#### WHAT TO PRODUCE:
Return all the lines below in which the string "frametitle" appears.

Records drawn from a dataset:
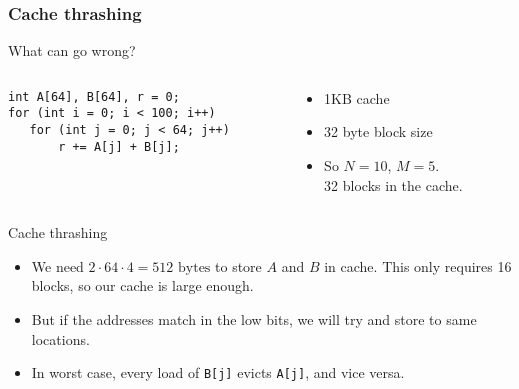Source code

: \documentclass[presentation,aspectratio=43,10pt]{beamer}
\begin{document}
\begin{frame}[fragile]
  \frametitle{Cache thrashing}
  \begin{block}{What can go wrong?}
    \begin{columns}
      \begin{column}{0.45\textwidth}
\begin{verbatim}
int A[64], B[64], r = 0;
for (int i = 0; i < 100; i++)
   for (int j = 0; j < 64; j++)
       r += A[j] + B[j];
\end{verbatim}
      \end{column}
      \begin{column}{0.45\textwidth}
        \begin{itemize}
        \item 1KB cache
        \item 32 byte block size
        \item So $N=10$, $M=5$. \\32 blocks in the cache.
        \end{itemize}
      \end{column}
    \end{columns}
  \end{block}

  \begin{block}{Cache thrashing}
    \begin{itemize}
    \item We need $2 \cdot 64 \cdot 4 = 512\text{ bytes}$ to store $A$
      and $B$ in cache.  This only requires 16 blocks, so our cache is
      large enough.
    \item But if the addresses match in the low bits, we will try and
      store to same locations.
    \item In worst case, every load of \texttt{B[j]} evicts
      \texttt{A[j]}, and vice versa.
    \end{itemize}
  \end{block}
\end{frame}
\end{document}
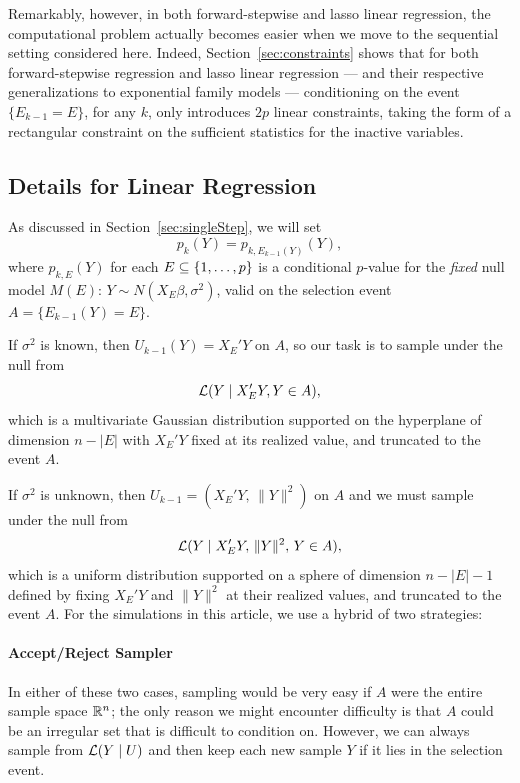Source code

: \documentclass{article}
\begin{document}
Remarkably, however, in both forward-stepwise and lasso linear regression, the computational problem actually becomes easier when we move to the sequential setting considered here. Indeed, Section~\ref{sec:constraints} shows that for both forward-stepwise regression and lasso linear regression --- and their respective generalizations to exponential family models --- conditioning on the event $\{E_{k-1}=E\}$, for any $k$, only introduces $2p$ linear constraints, taking the form of a rectangular constraint on the sufficient statistics for the inactive variables.

\subsection{Details for Linear Regression}\label{sec:linRegComputation}

As discussed in Section~\ref{sec:singleStep}, we will set
\[
p_k(Y) = p_{k, E_{k-1}(Y)}(Y),
\]
where $p_{k,E}(Y)$ for each $E\subseteq \{1,\ldots, p\}$ is a conditional $p$-value for the {\em fixed} null model $M(E):\, Y \sim N(X_E\beta, \sigma^2)$, valid on the selection event $A=\{E_{k-1}(Y)=E\}$.

If $\sigma^2$ is known, then $U_{k-1}(Y) = X_{E}'Y$ on $A$, so our task is to sample under the null from
\begin{equation}\label{eq:truncNorm}
\mathcal{L}(Y \mid X_E'Y, Y\in A),
\end{equation}
which is a multivariate Gaussian distribution supported on the hyperplane of dimension $n-|E|$ with $X_E'Y$ fixed at its realized value, and truncated to the event $A$. 

If $\sigma^2$ is unknown, then $U_{k-1}=(X_E'Y,\, \|Y\|^2)$ on $A$ and we must sample under the null from
\begin{equation}\label{eq:truncUnif}
\mathcal{L}(Y \mid X_E'Y,\, \|Y\|^2,\, Y\in A),
\end{equation}
which is a uniform distribution supported on a sphere of dimension $n-|E|-1$ defined by fixing $X_E'Y$ and $\|Y\|^2$ at their realized values, and truncated to the event $A$. For the simulations in this article, we use a hybrid of two strategies:

\paragraph{Accept/Reject Sampler} In either of these two cases, sampling would be very easy if $A$ were the entire sample space $\mathbb{R}^n$; the only reason we might encounter difficulty is that $A$ could be an irregular set that is difficult to condition on. However, we can always sample from $\mathcal{L}(Y \mid U)$ and then keep each new sample $Y$ if it lies in the selection event.
\end{document}
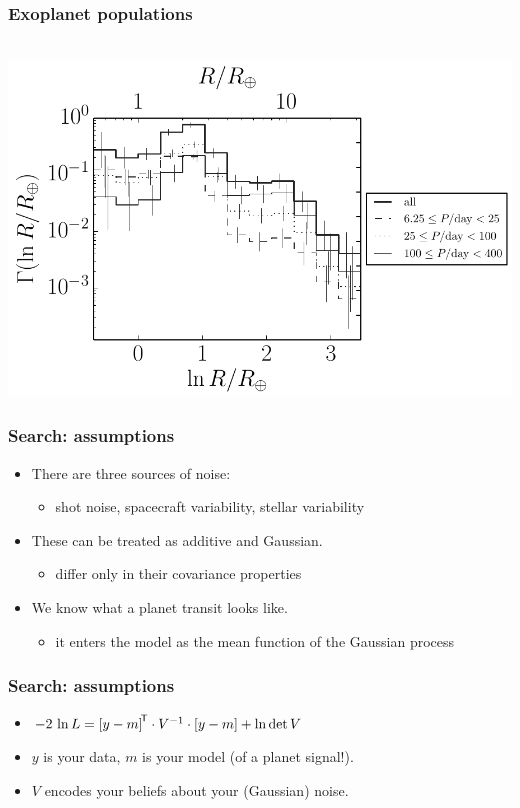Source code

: \documentclass[pdftex]{beamer}
\begin{document}
\begin{frame}
  \frametitle{Exoplanet populations}
  ~\hfill
  \includegraphics[height=\figureheight]{1406.3020/results-radius.pdf}
\end{frame}

\begin{frame}
  \frametitle{Search: assumptions}
  \begin{itemize}
  \item There are three sources of noise:
    \begin{itemize}
    \item shot noise, spacecraft variability, stellar variability
    \end{itemize}
  \item These can be treated as additive and Gaussian.
    \begin{itemize}
    \item differ only in their covariance properties
    \end{itemize}
  \item We know what a planet transit looks like.
    \begin{itemize}
    \item it enters the model as the mean function of the Gaussian process
    \end{itemize}
  \end{itemize}
\end{frame}

\begin{frame}
  \frametitle{Search: assumptions}
  \begin{itemize}
  \item $-2\,\ln L = {[y - m]}^{\mathsf{\!T}}\cdot V^{-1}\cdot [y - m] + \ln\det V$
  \item $y$ is your data, $m$ is your model (of a planet signal!).
  \item $V$ encodes your beliefs about your (Gaussian) noise.
  \end{itemize}
\end{frame}
\end{document}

#### COMPLETED TASK:
  \frametitle{Cache thrashing}
  \frametitle{Exoplanet populations}
  \frametitle{Search: assumptions}
  \frametitle{Search: assumptions}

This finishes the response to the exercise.